As the family’s first year without husband and father slowly passed by, Pluma was aware that the insurance money Arthur had left for her would not sustain the family indefinitely and that she would not be able to earn income outside of her home with four young children to care for. Her aunts and uncles in Dunseith were busy raising their own families, and her grandparents in Missouri were now too old to take on four youngsters. Her dad had by this time moved to Arkansas, where he had remarried and started a new family. Her options were few.
When they learned about their son’s death, Joseph Arthur’s parents Alexander and Elizabeth Haverfield invited Pluma to bring the children to live with them on their Lonesome Butte homestead in southern Saskatchewan, and she decided to accept this invitation. Pluma knew that she needed help, and she and Percy already had plans to make a life together in a few years’ time. Before the year was out, Pluma moved her children to Williston, North Dakota. One of her father’s sisters owned a hotel there, where they could stay until Percy could come to help them make the move to Lonesome Butte.
Edna Fern recorded few memories of the family’s time in Williston, but she did remember one time when Ruth saved her from being carried down the Missouri River as the spring runoff flowed over the bank near their hotel room home in Williston: “I had barely fallen down the bank into the water when she grabbed my dress, hung on, and yelled bloody murder (as my mother would say) until Mother came rushing down the path to set things right; namely, me on my feet. Ruth, being the eldest, always took charge when something went wrong. It was not just age that gave her the edge; she was also big for her age, and she was a sensible lass.”
Lyman Haverfield in Williston, spring 1920.
A Hayrack Ride North to Lonesome Butte, Saskatchewan, with Uncle Percy
Soon after that event, Percy came down from southern Saskatchewan with a team of horses hauling a hayrack to carry the family and their possessions north into Canada. Pluma had first met Percy around 1910 in Dunseith at the same time that she’d met Joseph, his oldest brother; while Joseph worked on the railway, Percy had a job picking up country children in his wagon and taking them to school in Dunseith. Pluma and Joseph’s children had spent time with him when visiting their grandparents’ farm the previous summer, and he had visited them shortly after their papa had died.

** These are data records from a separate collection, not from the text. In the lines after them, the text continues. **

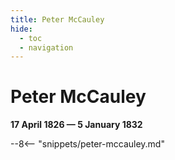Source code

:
 ```yaml
---
title: Peter McCauley
hide:
  - toc
  - navigation 
---
```


# Peter McCauley

**17 April 1826 — 5 January 1832**

--8<-- "snippets/peter-mccauley.md"

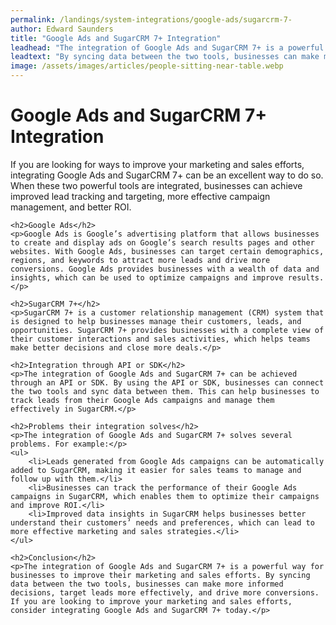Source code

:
 ```yaml
---
permalink: /landings/system-integrations/google-ads/sugarcrm-7-
author: Edward Saunders
title: "Google Ads and SugarCRM 7+ Integration"
leadhead: "The integration of Google Ads and SugarCRM 7+ is a powerful way for businesses to improve their marketing and sales efforts"
leadtext: "By syncing data between the two tools, businesses can make more informed decisions, target leads more effectively, and drive more conversions. If you are looking to improve your marketing and sales efforts, consider integrating Google Ads and SugarCRM 7+ today."
image: /assets/images/articles/people-sitting-near-table.webp
---
```

<div class="arttext">	<h1>Google Ads and SugarCRM 7+ Integration</h1>
	<p>If you are looking for ways to improve your marketing and sales efforts, integrating Google Ads and SugarCRM 7+ can be an excellent way to do so. When these two powerful tools are integrated, businesses can achieve improved lead tracking and targeting, more effective campaign management, and better ROI.</p>

	<h2>Google Ads</h2>
	<p>Google Ads is Google’s advertising platform that allows businesses to create and display ads on Google’s search results pages and other websites. With Google Ads, businesses can target certain demographics, regions, and keywords to attract more leads and drive more conversions. Google Ads provides businesses with a wealth of data and insights, which can be used to optimize campaigns and improve results.</p>

	<h2>SugarCRM 7+</h2>
	<p>SugarCRM 7+ is a customer relationship management (CRM) system that is designed to help businesses manage their customers, leads, and opportunities. SugarCRM 7+ provides businesses with a complete view of their customer interactions and sales activities, which helps teams make better decisions and close more deals.</p>

	<h2>Integration through API or SDK</h2>
	<p>The integration of Google Ads and SugarCRM 7+ can be achieved through an API or SDK. By using the API or SDK, businesses can connect the two tools and sync data between them. This can help businesses to track leads from their Google Ads campaigns and manage them effectively in SugarCRM.</p>

	<h2>Problems their integration solves</h2>
	<p>The integration of Google Ads and SugarCRM 7+ solves several problems. For example:</p>
	<ul>
		<li>Leads generated from Google Ads campaigns can be automatically added to SugarCRM, making it easier for sales teams to manage and follow up with them.</li>
		<li>Businesses can track the performance of their Google Ads campaigns in SugarCRM, which enables them to optimize their campaigns and improve ROI.</li>
		<li>Improved data insights in SugarCRM helps businesses better understand their customers’ needs and preferences, which can lead to more effective marketing and sales strategies.</li>
	</ul>

	<h2>Conclusion</h2>
	<p>The integration of Google Ads and SugarCRM 7+ is a powerful way for businesses to improve their marketing and sales efforts. By syncing data between the two tools, businesses can make more informed decisions, target leads more effectively, and drive more conversions. If you are looking to improve your marketing and sales efforts, consider integrating Google Ads and SugarCRM 7+ today.</p>
</div>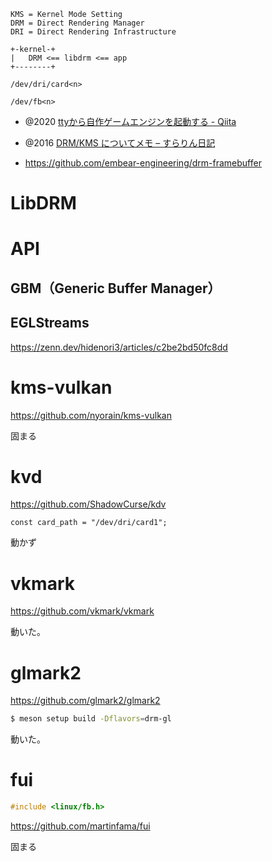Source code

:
 ```
KMS = Kernel Mode Setting
DRM = Direct Rendering Manager
DRI = Direct Rendering Infrastructure

+-kernel-+
|   DRM <== libdrm <== app
+--------+
```

`/dev/dri/card<n>`

`/dev/fb<n>`

- @2020 [ttyから自作ゲームエンジンを起動する - Qiita](https://qiita.com/Pctg-x8/items/52c7e018556ec5c867de)
- @2016 [DRM/KMS についてメモ – すらりん日記](https://blog.techlab-xe.net/drmkms-%E3%81%AB%E3%81%A4%E3%81%84%E3%81%A6%E3%83%A1%E3%83%A2/)

- https://github.com/embear-engineering/drm-framebuffer

# LibDRM

# API

## GBM（Generic Buffer Manager）

## EGLStreams

https://zenn.dev/hidenori3/articles/c2be2bd50fc8dd

# kms-vulkan

https://github.com/nyorain/kms-vulkan

固まる

# kvd

https://github.com/ShadowCurse/kdv

```zig
const card_path = "/dev/dri/card1";
```

動かず

# vkmark

https://github.com/vkmark/vkmark

動いた。

# glmark2

https://github.com/glmark2/glmark2

```sh
$ meson setup build -Dflavors=drm-gl
```

動いた。

# fui

```c
#include <linux/fb.h>
```

https://github.com/martinfama/fui

固まる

Percy was much shorter than Joseph and had light-colored eyes and brown hair while their papa was a tall gangly man with dark brown eyes and dark hair. Edna Fern wrote, “None of Papa’s clothes or shoes were any use to Percy—Papa wore size 12 shoes while Percy wore only size 8 shoes.” She went on to say that her papa walked with a brisk gait while Uncle Percy walked in a rocking motion as one leg was shorter than the other.
The children were curious about their Uncle Percy’s rocking walk but it wasn’t until they were older that one of them got up the nerve to ask him about it. Percy told of how the injury happened when he was 16 and he and his younger brother Ralph were herding cattle south of their parents’ farm near the Montana border. The animals had to be herded as there weren’t any fences to keep them within their grazing land. To hold the milk cow in place to get her milked, they had to put a halter on her and rope her to a three-foot-long metal picket that was hammered into the ground.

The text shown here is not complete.